3)Kirlilik yükü. Marmara’nın çevresinde yaklaşık 25 milyon insan yaşıyor, Türkiye sanayisinin yarısı ise Marmara çevresinde konumlanmış durumda. Peki bu atıklar, kanalizasyonlar nereye gidiyor? Denize. Deniz bunu yuttu zannediyoruz. Ekosistem hemen tepki vermiyor. ‘Su pislik tutmaz’ deniyor. Marmara’nın etrafında yaşayan 25 milyon insanın atığının büyük bir kısmı arıtılmadan hiç arıtılmadan denize veriliyor.”
Uludağ’ın eteklerinden berrak su olarak çıkan Nilüfer çayı simsiyah bir zehir olarak boşalıyor. Arıtmalar düzgün çalışıyor, yeterince denetleniyorsa, Nilüfer çayı niye siyah akıyor?
NASIL MÜCADELE EDİLİR?
Yüksek sıcaklığı değiştiremeyiz.
Deniz şartlarındaki durağanlık, Marmara’nın orijinal yapısıyla birlikte iklim değişiminin etkisinden kaynaklanıyor. Buna da müdahale edemeyiz.
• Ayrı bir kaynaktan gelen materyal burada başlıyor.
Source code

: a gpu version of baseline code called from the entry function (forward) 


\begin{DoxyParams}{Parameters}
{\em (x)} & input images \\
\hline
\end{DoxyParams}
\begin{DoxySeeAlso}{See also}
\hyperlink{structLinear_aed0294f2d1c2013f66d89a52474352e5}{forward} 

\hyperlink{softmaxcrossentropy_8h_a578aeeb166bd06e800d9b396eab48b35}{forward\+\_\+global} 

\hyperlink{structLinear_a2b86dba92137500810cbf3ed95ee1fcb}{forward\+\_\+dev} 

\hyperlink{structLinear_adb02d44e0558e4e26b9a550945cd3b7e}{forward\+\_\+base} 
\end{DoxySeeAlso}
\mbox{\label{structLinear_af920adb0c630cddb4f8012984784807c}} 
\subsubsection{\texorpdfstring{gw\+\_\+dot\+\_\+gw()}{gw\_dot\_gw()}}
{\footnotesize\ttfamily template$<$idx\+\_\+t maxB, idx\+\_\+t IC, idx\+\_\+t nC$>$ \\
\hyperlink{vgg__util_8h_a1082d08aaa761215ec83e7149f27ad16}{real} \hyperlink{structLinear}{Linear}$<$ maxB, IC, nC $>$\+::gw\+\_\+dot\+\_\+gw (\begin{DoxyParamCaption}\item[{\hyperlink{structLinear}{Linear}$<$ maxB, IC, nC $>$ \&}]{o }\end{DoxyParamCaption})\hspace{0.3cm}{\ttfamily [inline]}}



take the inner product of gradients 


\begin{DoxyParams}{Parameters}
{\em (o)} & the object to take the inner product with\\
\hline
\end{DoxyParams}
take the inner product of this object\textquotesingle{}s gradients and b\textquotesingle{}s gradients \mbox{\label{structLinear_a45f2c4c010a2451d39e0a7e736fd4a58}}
Tek şansımız var atıklarımızı arıtıp kirliliği engellemek.
Tarımda kullandığımız azotlu fosforlu gübreler, kimyasallar. Bunların hepsi sonunda Marmara’ya ulaşıyor. Asıl etki uzun yıllar itibariyle birikmiş olan Marmara Denizi’ndeki atık yükü. Buna engel olmalıyız. Marmara çevresindeki şehirlerde gerçek arıtma yok. Atıklar ön arıtma dediğimiz işlemden geçiyor. Fiziksel parçacıklar alınıyor, sıvılaştırılıp denizin dibine basılıyor. 25 milyon insanın atığını Marmara kaldıramaz.
MÜSİLAJ NEDİR?
Müsilaj, denizin içindeki mikro algler dediğimiz, minik bitkicikler. Bunlar aşırı çoğaldı. Denize salgı bırakıyorlar. Bu salgı organik yapıda, bu organik yapı virüs ve bakteriler için uygun ortam sağlıyor. Onların da kümelenmesiyle, sümüksü bir oluşum, suyun altına metrelerce uzamaya başlıyor. Bizim yüzeyde gördüğümüz, onların ölmüş halleri.
MÜSİLAJIN ZARARLARI NELER?
Deniz yaşamını yok ediyor.
Balıkçılığı etkiliyor.
Turizmi etkiliyor.
Denizcilik sektörü, limanlar, marinalar etkileniyor.
Gemiler etkileniyor.
Mercan yataklarının ve midye yataklarının üzerini kaplıyor ve ölmesine neden oluyor. Midyeler çok önemli, suyu süzerek temizliyorlar. Bunların ölümü müsilajın ekolojik etkisini katlamış oluyor.